In most cases debates have little effect on US presidential elections, but this time it could be different.
The US unemployment rate has dropped to a near four-year low of 7.8 per cent in September, a potential boost to President Barack Obama’s re-election bid.
The US labour department says the unemployment rate, a key focus in the race for the White House, dropped by 0.3 percentage points to its lowest point since January 2009 as employers added 114,000 workers to their payrolls.
The drop in the unemployment rate, reported on Friday, reflected an even bigger surge in new jobs captured by a survey of households and came even as Americans returned to the job market to resume the hunt for work.
The workforce had shrank in the prior two months.
Payrolls for July and August were revised to show 86,000 more jobs created than previous reported, mostly to reflect
increases in government employment.
The jobless rate is now where it was when Obama took office in January 2009.

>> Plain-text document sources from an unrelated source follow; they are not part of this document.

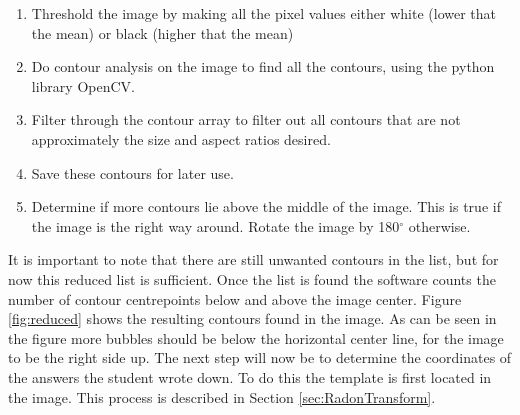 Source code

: \begin{enumerate}
\item Threshold the image by making all the pixel values either white (lower that the mean) or black (higher that the mean)
\item Do contour analysis on the image to find all the contours, using the python library OpenCV.
\item Filter through the contour array to filter out all contours that are not approximately the size and aspect ratios desired.
\item Save these contours for later use.
\item Determine if more contours lie above the middle of the image. This is true if the image is the right way around. Rotate the image by 180$^{\circ}$ otherwise.
\end{enumerate}

It is important to note that there are still unwanted contours in the list, but for now this reduced list is sufficient. Once the list is found the software counts the number of contour centrepoints below and above the image center. Figure \ref{fig:reduced} shows the resulting contours found in the image. As can be seen in the figure more bubbles should be below the horizontal center line, for the image to be the right side up. The next step will now be to determine the coordinates of the answers the student wrote down. To do this the template is first located in the image. This process is described in Section \ref{sec:RadonTransform}.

Al Jazeera’s Alan Fisher, reporting from Washington, said “114,000 is not a great figure, but great news for the Obama campaign”.
“Unemployment from 8.1 per cent to 7.8 per cent is a big win for Obama,” he said. “For Romney it makes it harder for him to attack Obama’s record.”
“Today I believe that as a nation we are moving forward again,” Obama told an enthusiastic crowd at a campaign rally at
George Mason University in Virginia.
“More Americans entered the workforce, more people are getting jobs.”
“It’s a reminder that this country has come too far to turn back now,” said Obama.
Romney had made the president’s failure to drive the jobless rate below eight per cent a key plank in his campaign, so the drop to the lowest level since January 2009 could deprive him of some ammunition in the final sprint toward the November 6 election.
Reacting to the data, Romney said the economy remained weak and noted that the unemployment rate would be closer to 11 per cent if it included those who had given up looking for work.
“This is not what a real recovery looks like,” he said in a statement.
The latest official data showed that the construction sector added 5,000 jobs last month, while the number of people working in government jobs rose by 10,000.
However, the biggest gain was record in the healthcare sector, which added 44,000 jobs in September.
Household employment has increased 873,000, the most since June 1983, according to the household survey.
The bulk of the gains were part-time jobs.
“There is something in these numbers for everyone. The rise in the participation rate shows somewhat of a real improvement in the labour market,” Omer Esiner, chief market analyst at Commonwealth Foreign Exchange in Washington, said.